Task objective ▸ When a line in the entries contains the word "Alur", copy that line in full.

━━━━━ Records shown

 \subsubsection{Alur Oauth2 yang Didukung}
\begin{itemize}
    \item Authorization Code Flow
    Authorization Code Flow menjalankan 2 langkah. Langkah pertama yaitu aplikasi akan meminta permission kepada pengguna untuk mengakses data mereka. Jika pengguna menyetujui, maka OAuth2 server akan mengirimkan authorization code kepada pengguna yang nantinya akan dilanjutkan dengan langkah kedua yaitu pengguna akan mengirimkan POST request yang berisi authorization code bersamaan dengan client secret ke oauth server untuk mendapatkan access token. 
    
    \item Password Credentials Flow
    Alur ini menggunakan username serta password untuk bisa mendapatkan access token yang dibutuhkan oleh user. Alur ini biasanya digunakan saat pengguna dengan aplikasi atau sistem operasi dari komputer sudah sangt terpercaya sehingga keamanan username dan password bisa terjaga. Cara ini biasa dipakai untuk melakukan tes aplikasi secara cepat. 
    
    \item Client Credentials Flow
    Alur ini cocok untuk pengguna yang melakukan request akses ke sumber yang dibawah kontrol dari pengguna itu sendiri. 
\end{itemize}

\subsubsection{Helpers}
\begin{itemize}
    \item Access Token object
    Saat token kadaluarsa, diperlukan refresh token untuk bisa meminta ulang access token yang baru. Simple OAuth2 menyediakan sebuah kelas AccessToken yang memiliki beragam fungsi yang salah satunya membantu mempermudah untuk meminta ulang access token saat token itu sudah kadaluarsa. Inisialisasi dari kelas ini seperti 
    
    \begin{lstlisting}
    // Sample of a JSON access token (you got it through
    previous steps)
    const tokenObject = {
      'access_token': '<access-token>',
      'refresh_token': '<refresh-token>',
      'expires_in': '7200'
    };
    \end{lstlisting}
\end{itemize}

━━━━━━━━━━

Final answer ▸
 \subsubsection{Alur Oauth2 yang Didukung}
    Alur ini menggunakan username serta password untuk bisa mendapatkan access token yang dibutuhkan oleh user. Alur ini biasanya digunakan saat pengguna dengan aplikasi atau sistem operasi dari komputer sudah sangt terpercaya sehingga keamanan username dan password bisa terjaga. Cara ini biasa dipakai untuk melakukan tes aplikasi secara cepat. 
    Alur ini cocok untuk pengguna yang melakukan request akses ke sumber yang dibawah kontrol dari pengguna itu sendiri. 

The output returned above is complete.